Homecare Homebase (HCHB): The HCHB platform, which is delivered on Samsung tablets, allows home health workers to access and update digital health records right from the patient’s bedside. The home office gets real-time access to that data, and because workers can always access up-to-date patient information, they can deliver better, more individualized care. By streamlining workflows and reducing the need for after-hours documentation, the solution also boosts worker productivity and satisfaction.
3. Hospital Technology
TigerText: In busy hospitals, nurses and medical staff must always have the most up-to-date information and messages. That’s why Samsung has partnered with TigerText, a provider of real-time communications software for healthcare, to deliver an all-in-one solution that centralizes communications and data from various systems into one highly secure, mobile-centric platform, which care teams can access via a Samsung smartphone or tablet.

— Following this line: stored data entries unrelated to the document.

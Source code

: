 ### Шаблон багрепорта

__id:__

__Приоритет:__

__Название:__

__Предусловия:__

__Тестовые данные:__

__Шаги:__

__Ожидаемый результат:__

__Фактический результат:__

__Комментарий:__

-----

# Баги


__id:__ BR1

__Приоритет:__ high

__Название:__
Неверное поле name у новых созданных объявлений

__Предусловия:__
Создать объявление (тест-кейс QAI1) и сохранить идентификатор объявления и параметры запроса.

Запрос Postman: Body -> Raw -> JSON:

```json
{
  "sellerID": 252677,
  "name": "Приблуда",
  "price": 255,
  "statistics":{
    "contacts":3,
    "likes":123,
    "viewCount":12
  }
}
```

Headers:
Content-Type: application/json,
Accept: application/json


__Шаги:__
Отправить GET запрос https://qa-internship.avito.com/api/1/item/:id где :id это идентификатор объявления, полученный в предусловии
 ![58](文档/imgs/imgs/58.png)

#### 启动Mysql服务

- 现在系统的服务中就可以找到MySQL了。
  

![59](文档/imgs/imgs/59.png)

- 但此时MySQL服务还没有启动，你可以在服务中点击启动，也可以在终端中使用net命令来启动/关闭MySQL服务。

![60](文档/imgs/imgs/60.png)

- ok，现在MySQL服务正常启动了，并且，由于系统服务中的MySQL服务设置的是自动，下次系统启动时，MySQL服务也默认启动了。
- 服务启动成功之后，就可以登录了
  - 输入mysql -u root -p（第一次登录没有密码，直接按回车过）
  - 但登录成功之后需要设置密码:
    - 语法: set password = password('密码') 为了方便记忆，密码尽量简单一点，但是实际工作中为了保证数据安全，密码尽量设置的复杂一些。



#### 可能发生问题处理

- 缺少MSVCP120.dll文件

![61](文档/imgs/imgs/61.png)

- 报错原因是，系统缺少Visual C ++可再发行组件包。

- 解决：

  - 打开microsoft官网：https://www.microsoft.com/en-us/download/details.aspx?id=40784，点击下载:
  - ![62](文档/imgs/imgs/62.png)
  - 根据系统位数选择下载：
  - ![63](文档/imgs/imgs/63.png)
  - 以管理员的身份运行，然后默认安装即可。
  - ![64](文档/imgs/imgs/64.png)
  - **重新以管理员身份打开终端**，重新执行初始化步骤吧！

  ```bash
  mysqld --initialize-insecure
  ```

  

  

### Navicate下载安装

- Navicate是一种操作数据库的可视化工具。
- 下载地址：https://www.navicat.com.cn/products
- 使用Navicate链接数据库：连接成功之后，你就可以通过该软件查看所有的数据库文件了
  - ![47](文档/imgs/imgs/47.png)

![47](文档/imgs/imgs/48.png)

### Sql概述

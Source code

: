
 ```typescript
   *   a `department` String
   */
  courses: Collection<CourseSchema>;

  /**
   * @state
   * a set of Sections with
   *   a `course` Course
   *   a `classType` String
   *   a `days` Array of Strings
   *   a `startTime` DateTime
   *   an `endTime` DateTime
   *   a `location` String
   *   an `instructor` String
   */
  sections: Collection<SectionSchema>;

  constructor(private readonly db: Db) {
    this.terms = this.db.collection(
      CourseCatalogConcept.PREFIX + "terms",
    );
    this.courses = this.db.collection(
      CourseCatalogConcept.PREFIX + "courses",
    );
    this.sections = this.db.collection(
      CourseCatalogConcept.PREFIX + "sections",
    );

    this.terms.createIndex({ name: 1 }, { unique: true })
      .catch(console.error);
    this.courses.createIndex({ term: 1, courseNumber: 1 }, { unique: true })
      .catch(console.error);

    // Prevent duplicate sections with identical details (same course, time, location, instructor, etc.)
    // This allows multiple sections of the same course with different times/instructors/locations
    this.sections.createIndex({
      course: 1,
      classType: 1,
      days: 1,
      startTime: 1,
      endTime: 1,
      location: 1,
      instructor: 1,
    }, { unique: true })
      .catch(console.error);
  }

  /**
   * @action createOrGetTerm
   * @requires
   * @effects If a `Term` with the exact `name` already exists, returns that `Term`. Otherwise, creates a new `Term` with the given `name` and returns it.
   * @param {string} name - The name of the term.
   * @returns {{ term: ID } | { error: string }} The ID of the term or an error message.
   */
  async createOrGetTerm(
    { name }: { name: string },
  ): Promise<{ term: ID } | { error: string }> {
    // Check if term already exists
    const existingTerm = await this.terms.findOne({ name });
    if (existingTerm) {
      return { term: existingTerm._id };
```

Epic Systems: Medicine has always been a data-driven field, but paper-based documentation often made it difficult for care providers to locate patient information and be certain they had the most recent data. Electronic health records (EHR) providers like Epic Systems have solved that problem, and most hospitals have now gone digital. The next step is going mobile. Epic provides mobile EHR access for clinicians through the Epic Rover app and to patients through the MyChart Bedside app, both of which are available for Samsung mobile devices.
4. Clinical Trials
mProve: High dropout rates often threaten to derail clinical drug trials, which can compromise pharmaceutical companies’ ability to get FDA approval for new medications. To help improve retention, mProve offers mobile healthcare data solutions that boost patient engagement in clinical trials. Using the mProve platform, pharmaceutical companies can tailor the required information, patient reminders and reading materials for each trial. Then participants use mProve’s mPal app to capture and document data using a smartphone with Samsung Knox for defense-grade security.
Integron: An IoT managed services company, Integron helps pharmaceutical companies streamline the process of deploying, managing and securing wearable and mobile devices for clinical trials. Integron is currently working with Samsung and mProve on a five-year drug trial that spans several countries and includes 1,500 patients.
By working with medical device and healthcare companies, Samsung is continuing its mission to support patients and professionals throughout all stages of care. With the latest mobile technology, users can have a streamlined healthcare experience — both in and out of the hospital.